- Activity -
In the entries below, which lines run from the one containing "Она заглянула в" to the one containing "- [ ] To handle errors in context."? Copy exactly those lines, ends included, and no others.

Dataset items
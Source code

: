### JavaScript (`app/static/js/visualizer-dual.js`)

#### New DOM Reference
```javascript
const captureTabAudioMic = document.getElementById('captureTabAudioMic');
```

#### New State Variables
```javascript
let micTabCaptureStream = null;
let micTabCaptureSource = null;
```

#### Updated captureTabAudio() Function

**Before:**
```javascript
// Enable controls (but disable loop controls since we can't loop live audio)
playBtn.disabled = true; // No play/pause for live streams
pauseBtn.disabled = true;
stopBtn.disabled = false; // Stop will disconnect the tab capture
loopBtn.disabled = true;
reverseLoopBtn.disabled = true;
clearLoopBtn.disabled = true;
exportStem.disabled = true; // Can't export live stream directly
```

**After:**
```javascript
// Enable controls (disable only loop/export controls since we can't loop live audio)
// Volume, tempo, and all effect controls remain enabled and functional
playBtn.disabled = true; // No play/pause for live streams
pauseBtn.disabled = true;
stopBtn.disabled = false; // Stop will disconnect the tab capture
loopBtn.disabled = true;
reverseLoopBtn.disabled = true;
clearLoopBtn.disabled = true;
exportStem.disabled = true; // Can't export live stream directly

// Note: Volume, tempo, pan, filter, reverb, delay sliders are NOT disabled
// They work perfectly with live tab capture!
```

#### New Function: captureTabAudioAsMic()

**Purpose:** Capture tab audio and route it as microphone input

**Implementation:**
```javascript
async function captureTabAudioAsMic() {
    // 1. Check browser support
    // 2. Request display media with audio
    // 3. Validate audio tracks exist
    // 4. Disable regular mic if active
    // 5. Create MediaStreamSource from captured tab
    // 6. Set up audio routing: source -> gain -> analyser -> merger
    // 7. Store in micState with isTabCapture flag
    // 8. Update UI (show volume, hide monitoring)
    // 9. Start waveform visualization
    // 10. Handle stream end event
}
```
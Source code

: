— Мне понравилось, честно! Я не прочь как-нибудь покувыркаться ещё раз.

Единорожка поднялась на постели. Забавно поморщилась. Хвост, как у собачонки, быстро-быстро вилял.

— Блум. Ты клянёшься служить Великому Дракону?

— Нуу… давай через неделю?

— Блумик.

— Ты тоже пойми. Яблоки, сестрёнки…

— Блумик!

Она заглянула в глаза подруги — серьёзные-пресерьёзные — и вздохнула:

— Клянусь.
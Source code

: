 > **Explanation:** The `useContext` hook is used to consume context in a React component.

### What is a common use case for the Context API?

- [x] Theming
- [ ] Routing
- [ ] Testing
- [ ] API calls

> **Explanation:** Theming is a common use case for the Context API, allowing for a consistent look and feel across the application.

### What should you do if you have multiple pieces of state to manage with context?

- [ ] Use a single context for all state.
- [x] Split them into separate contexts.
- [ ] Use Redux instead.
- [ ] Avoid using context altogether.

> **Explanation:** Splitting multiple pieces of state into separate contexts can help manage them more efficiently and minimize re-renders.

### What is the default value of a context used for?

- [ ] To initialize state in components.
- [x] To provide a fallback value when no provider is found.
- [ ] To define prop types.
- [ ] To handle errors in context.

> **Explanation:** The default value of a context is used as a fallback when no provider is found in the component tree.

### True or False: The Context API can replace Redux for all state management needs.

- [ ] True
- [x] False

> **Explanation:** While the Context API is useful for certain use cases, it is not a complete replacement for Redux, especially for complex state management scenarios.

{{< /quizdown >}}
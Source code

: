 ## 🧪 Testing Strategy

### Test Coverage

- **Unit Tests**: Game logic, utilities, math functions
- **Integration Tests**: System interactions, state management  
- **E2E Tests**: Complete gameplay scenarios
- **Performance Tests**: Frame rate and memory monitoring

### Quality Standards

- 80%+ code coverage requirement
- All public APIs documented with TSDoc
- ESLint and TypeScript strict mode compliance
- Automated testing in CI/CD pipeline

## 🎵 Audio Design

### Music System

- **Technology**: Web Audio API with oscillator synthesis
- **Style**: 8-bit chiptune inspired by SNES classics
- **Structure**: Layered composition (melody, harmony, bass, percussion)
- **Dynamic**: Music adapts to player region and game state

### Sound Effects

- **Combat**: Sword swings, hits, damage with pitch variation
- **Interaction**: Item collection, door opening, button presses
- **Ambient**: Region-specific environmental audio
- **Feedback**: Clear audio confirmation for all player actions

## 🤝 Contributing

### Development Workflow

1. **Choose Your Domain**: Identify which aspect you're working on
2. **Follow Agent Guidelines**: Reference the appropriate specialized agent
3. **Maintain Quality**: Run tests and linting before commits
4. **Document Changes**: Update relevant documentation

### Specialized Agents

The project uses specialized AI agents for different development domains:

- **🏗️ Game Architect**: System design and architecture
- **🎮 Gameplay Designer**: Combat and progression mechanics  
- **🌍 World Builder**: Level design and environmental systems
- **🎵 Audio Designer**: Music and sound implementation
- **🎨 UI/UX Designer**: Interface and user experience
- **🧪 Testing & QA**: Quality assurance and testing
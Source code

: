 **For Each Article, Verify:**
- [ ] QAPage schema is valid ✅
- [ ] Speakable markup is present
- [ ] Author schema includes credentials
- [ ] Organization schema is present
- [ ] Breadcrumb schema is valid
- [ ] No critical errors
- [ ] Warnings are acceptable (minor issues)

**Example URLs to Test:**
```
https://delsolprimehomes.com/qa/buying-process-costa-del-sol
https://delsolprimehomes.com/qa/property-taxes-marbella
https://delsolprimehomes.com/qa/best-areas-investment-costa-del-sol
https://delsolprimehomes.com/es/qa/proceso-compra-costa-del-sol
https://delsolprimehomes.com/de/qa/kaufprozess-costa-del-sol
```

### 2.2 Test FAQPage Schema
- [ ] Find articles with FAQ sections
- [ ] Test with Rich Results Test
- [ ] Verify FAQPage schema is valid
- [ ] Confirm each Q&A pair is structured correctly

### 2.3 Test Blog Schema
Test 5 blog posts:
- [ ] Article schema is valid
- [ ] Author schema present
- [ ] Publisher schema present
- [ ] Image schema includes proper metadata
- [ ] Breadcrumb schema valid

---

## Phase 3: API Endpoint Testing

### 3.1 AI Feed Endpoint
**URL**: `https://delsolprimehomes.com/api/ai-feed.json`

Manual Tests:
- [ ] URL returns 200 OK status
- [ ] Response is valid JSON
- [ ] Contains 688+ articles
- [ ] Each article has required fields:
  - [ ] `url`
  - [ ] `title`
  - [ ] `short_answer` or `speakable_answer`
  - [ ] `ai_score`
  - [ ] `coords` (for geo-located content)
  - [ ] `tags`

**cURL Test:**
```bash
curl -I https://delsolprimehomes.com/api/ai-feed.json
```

- Task response -
Она заглянула в глаза подруги — серьёзные-пресерьёзные — и вздохнула:

— Клянусь.
Source code

: > **Explanation:** The `useContext` hook is used to consume context in a React component.

### What is a common use case for the Context API?

- [x] Theming
- [ ] Routing
- [ ] Testing
- [ ] API calls

> **Explanation:** Theming is a common use case for the Context API, allowing for a consistent look and feel across the application.

### What should you do if you have multiple pieces of state to manage with context?

- [ ] Use a single context for all state.
- [x] Split them into separate contexts.
- [ ] Use Redux instead.
- [ ] Avoid using context altogether.

> **Explanation:** Splitting multiple pieces of state into separate contexts can help manage them more efficiently and minimize re-renders.

### What is the default value of a context used for?

- [ ] To initialize state in components.
- [x] To provide a fallback value when no provider is found.
- [ ] To define prop types.
- [ ] To handle errors in context.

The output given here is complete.